L’arrivée au gouvernement de la Ligue Nationale pour la Démocratie, menée par Aung San Suu Kyi, a pourtant ravivé les inquiétudes des opposants au projet. Si Daw Aung San Suu Kyi avait critiqué le barrage avant son accession au gouvernement, sa position est aujourd’hui plus ambiguë. Il faut dire que l’enjeu est de taille pour le gouvernement birman. En pleine transition politique et économique, le pays cherche à maintenir de bonnes relations avec son puissant voisin. Le gouvernement civil a également besoin de l’appui de son voisin chinois au sujet des conflits qui continuent d’opposer Naypyidaw à certains groupes ethniques dans la zone frontalière avec la Chine.
La récente visite du Président birman en Chine a donc été suivie avec attention. S’il est certain que la question du barrage de Myitsone était inscrite à l’agenda et qu’un premier accord sur le sujet a été conclu, aucune précision n’a été donnée sur son contenu. Certains journaux, dont l’agence de presse Reuters, avancent cependant que le gouvernement de Xi Jinping serait prêt à renoncer au barrage de Myitsone, en échange de certains avantages économiques.
Une compensation financière pouvant atteindre 800 millions de dollars aurait ainsi été évoquée. Une somme que l’entreprise chinoise en charge du projet serait en droit de réclamer à la Birmanie en vertu d’un accord bilatéral d’investissement signé entre les deux pays en 2001. Ce traité permet aux entreprises, via un tribunal d’arbitrage, de réclamer un dédommagement à un État dont les décisions pourraient porter atteinte à ses profits. Très controversés, les tribunaux d’arbitrage favorisent les investisseurs privés au détriment des populations locales. Le cas du barrage de Myitsone renforce ce constat. Le versement de plusieurs centaines de millions de dollars par un pays en développement et en pleine transition démocratique à une entreprise pour un projet controversé et initié sous une junte militaire ne peut en effet que remettre en cause la légitimité d’un tel mécanisme.
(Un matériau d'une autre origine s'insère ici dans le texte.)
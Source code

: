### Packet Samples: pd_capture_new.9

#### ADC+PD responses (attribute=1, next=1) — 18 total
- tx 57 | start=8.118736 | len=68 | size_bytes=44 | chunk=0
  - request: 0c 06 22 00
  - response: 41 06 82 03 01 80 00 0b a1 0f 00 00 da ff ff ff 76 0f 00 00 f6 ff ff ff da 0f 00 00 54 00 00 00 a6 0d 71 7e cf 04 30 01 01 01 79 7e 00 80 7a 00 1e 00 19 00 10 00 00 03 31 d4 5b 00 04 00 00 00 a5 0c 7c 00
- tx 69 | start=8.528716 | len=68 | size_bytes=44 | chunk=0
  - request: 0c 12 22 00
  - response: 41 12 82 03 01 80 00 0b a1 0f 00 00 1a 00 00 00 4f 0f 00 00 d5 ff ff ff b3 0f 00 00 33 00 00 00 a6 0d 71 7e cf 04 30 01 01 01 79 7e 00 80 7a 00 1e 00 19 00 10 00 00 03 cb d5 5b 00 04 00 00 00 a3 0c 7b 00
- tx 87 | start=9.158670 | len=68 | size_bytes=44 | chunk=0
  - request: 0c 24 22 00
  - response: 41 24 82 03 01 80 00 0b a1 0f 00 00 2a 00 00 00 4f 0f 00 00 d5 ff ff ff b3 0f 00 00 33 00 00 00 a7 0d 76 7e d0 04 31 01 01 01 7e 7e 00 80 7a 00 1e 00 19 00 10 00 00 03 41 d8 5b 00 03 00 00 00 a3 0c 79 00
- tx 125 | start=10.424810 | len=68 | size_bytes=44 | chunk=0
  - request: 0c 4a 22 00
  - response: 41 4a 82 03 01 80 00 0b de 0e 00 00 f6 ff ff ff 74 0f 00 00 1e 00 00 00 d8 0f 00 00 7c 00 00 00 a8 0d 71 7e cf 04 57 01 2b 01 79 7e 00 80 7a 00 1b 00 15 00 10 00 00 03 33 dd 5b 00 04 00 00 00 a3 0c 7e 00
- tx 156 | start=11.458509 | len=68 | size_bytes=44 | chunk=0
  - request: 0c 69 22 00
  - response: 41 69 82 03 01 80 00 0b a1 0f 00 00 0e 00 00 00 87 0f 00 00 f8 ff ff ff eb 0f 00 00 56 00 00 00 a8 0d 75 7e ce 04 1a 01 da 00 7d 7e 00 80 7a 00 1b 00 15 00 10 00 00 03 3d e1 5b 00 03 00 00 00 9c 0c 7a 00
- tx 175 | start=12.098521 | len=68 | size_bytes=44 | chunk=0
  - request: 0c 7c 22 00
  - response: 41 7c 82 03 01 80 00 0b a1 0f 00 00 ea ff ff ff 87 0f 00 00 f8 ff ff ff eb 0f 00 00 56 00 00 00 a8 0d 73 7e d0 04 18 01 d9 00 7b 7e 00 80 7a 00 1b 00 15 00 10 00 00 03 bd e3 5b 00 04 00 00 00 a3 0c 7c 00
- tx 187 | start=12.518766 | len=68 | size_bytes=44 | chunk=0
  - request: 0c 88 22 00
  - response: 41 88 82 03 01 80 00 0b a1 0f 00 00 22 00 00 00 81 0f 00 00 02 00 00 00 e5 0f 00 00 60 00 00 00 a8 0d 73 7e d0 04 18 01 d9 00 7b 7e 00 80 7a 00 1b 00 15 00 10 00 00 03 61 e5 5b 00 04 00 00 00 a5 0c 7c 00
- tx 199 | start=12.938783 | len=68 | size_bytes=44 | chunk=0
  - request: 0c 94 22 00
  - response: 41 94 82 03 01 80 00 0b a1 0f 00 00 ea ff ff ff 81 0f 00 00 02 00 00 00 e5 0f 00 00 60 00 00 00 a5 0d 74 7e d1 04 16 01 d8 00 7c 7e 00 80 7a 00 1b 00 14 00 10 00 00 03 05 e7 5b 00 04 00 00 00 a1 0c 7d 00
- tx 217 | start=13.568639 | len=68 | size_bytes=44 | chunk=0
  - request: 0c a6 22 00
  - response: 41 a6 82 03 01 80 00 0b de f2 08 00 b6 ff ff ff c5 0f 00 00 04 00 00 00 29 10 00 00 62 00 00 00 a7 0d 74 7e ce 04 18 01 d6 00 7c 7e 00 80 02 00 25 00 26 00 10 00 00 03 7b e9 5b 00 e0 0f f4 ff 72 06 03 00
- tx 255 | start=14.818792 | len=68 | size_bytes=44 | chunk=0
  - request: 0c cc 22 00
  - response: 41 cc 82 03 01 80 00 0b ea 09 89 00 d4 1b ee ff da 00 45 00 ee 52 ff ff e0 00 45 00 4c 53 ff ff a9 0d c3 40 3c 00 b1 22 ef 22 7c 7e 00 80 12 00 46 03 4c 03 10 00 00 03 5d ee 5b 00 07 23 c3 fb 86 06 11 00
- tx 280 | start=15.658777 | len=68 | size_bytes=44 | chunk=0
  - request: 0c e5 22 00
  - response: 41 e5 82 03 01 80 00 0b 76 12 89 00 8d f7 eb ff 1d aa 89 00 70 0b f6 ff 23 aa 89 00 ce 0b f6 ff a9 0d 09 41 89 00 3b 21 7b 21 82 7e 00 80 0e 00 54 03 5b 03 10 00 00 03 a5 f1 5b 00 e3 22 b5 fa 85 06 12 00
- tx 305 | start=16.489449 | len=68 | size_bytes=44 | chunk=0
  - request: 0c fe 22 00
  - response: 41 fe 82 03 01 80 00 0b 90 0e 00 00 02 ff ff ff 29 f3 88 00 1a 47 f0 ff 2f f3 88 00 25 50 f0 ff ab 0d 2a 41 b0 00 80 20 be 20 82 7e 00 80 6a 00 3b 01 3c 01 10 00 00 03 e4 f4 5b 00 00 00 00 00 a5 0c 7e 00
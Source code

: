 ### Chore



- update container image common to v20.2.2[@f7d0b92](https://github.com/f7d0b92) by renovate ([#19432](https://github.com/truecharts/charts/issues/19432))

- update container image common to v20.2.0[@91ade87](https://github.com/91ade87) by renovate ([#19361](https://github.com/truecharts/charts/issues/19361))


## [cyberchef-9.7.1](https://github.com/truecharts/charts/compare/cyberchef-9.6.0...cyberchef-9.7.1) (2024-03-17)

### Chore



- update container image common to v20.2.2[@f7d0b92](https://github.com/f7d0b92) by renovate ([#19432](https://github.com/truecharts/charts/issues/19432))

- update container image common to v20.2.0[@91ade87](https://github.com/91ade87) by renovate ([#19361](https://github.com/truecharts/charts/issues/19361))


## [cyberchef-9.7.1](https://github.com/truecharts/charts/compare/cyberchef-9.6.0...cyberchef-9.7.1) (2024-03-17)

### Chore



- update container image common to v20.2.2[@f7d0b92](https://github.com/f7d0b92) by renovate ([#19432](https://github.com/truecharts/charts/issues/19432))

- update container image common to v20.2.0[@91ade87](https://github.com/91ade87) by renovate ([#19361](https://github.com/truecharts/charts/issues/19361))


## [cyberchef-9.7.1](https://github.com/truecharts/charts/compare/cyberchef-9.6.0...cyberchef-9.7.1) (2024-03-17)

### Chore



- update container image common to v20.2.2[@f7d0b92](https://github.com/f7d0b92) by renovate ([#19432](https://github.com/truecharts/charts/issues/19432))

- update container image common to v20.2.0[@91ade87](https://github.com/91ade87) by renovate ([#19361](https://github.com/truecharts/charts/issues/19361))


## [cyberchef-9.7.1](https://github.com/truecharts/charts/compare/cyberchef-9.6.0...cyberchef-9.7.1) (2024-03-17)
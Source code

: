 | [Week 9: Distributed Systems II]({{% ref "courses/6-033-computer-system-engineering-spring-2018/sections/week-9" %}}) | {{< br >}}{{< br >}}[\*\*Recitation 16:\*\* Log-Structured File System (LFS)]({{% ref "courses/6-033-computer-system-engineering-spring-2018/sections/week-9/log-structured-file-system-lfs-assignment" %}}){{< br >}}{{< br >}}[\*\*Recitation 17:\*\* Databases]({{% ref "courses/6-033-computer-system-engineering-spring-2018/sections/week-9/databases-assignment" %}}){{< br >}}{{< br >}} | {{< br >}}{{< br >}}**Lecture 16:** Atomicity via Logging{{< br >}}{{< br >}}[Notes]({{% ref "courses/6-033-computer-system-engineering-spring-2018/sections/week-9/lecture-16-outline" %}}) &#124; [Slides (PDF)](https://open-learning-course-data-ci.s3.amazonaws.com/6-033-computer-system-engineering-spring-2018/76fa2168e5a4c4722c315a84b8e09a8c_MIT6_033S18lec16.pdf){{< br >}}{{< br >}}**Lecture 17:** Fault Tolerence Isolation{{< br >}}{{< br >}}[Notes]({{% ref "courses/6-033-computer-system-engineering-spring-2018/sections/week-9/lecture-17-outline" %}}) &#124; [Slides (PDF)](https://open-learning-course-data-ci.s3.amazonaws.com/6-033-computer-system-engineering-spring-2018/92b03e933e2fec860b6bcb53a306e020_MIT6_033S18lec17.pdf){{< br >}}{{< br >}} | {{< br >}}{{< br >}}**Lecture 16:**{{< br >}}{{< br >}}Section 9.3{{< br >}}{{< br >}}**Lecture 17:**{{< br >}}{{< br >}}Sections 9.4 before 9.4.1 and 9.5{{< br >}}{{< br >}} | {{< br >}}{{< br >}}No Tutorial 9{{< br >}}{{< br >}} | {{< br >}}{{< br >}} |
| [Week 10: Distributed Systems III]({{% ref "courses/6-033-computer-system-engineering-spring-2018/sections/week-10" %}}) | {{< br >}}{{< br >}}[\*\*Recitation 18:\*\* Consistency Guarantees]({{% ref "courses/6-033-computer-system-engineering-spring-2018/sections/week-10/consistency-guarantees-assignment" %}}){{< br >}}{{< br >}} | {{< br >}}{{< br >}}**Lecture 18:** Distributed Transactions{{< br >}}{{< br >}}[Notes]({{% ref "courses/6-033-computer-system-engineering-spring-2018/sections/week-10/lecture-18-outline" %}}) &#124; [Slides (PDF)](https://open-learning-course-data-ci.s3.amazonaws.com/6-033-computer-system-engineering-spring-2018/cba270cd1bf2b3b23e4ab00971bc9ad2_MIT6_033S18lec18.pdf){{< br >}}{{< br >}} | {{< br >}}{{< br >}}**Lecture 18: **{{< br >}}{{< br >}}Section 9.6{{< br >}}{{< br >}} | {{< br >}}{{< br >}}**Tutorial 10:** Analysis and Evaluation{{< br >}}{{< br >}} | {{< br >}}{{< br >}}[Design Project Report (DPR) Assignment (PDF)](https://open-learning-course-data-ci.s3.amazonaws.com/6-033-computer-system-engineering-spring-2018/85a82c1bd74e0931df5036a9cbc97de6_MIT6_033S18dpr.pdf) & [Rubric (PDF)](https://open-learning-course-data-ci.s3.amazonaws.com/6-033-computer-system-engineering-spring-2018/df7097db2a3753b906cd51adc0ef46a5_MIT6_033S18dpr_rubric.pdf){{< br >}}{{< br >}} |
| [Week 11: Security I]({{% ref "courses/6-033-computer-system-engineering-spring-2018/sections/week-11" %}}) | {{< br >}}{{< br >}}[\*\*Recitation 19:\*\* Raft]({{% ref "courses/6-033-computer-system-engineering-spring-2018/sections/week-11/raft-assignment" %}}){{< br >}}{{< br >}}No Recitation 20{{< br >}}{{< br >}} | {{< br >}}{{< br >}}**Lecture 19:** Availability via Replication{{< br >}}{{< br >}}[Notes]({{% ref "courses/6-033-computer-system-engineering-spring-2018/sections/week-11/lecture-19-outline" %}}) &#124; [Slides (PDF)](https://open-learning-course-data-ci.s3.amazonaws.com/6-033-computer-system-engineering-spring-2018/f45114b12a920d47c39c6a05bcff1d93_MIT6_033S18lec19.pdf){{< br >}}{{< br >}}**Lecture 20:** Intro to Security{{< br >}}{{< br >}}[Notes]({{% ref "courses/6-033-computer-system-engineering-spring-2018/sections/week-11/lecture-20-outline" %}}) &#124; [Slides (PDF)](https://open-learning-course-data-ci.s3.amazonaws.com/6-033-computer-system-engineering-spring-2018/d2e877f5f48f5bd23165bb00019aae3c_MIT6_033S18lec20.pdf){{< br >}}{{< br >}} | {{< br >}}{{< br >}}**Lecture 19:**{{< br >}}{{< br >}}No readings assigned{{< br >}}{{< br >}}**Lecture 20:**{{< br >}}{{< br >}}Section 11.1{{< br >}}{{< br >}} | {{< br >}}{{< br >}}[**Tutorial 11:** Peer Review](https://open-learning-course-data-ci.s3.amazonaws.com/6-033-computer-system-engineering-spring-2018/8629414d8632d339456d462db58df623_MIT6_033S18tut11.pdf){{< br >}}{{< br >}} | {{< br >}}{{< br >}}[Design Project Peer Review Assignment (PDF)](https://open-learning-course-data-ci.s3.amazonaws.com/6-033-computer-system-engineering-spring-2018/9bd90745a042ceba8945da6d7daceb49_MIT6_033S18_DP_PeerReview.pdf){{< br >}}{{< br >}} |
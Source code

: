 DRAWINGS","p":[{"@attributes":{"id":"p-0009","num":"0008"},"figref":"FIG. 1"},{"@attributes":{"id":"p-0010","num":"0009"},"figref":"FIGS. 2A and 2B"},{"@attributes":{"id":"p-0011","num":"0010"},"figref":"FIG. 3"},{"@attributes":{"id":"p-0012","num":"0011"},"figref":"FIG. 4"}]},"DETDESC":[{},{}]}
Il semblerait cependant que la perspective d’une compensation financière ne soit évoquée que pour pousser le gouvernement birman à opter pour une seconde option, privilégiée par Beijing. Plutôt que le versement d’une importante somme d’argent, le gouvernement de Xi Jinping semblerait en effet préférer la concession de certains avantages économiques et stratégiques, notamment la possibilité de développer d’autres barrages hydroélectriques de plus petite taille en Birmanie. Les autorités chinoises souhaiteraient aussi accélérer le développement de projets de grande ampleur favorables aux intérêts chinois, en particulier la Zone Economique Spéciale (ZES) de Kyaukpyu. La Chine chercherait notamment à obtenir un accès préférentiel au port que comportera la zone, qui favoriserait grandement ses échanges maritimes avec le reste du monde en lui donnant un accès à l’océan Indien.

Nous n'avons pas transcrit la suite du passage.